--- RECORDS SHOWN Enclosed Below ---
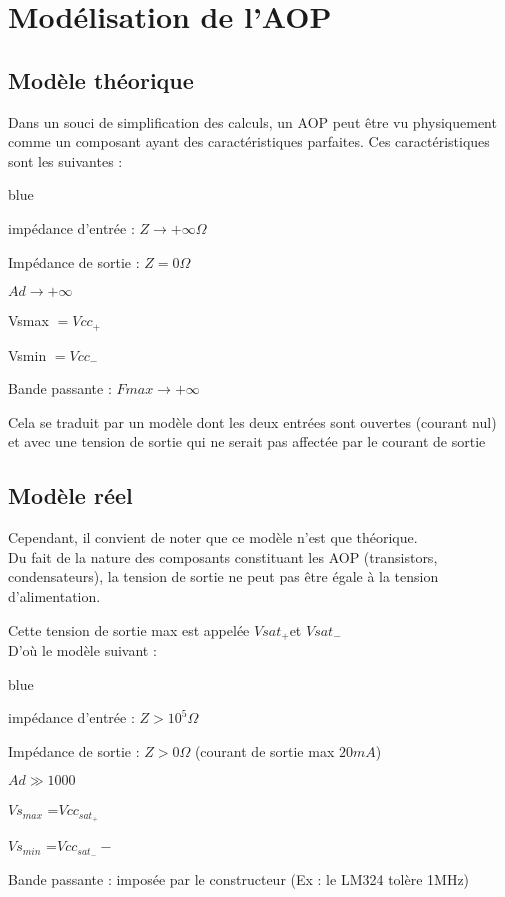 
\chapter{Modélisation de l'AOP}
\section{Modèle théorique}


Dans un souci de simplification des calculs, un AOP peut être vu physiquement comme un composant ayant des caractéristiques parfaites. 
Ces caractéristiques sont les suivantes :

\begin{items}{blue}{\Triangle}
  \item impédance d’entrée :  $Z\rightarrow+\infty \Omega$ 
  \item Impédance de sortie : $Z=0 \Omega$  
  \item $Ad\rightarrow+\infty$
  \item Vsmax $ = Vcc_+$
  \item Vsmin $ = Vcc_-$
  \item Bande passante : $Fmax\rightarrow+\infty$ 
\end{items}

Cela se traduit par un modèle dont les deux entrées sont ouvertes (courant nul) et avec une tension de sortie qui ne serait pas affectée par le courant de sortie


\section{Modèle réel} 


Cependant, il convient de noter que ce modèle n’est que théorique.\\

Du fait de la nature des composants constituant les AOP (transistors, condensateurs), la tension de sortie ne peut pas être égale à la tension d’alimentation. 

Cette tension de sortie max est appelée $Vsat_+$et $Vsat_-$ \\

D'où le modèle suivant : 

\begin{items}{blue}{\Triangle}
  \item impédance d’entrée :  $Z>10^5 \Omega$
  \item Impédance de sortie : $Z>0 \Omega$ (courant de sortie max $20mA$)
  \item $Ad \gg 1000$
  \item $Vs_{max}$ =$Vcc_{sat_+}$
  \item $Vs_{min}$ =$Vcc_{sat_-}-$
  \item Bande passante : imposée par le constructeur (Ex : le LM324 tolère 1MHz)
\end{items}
--- End of Enclosed RECORDS SHOWN ---
• _ACTIVITY_
Which of the lines above mention the word "passante"? Pull those lines out.

• _ANSWER TO THIS EXERCISE_
  \item Bande passante : $Fmax\rightarrow+\infty$ 
  \item Bande passante : imposée par le constructeur (Ex : le LM324 tolère 1MHz)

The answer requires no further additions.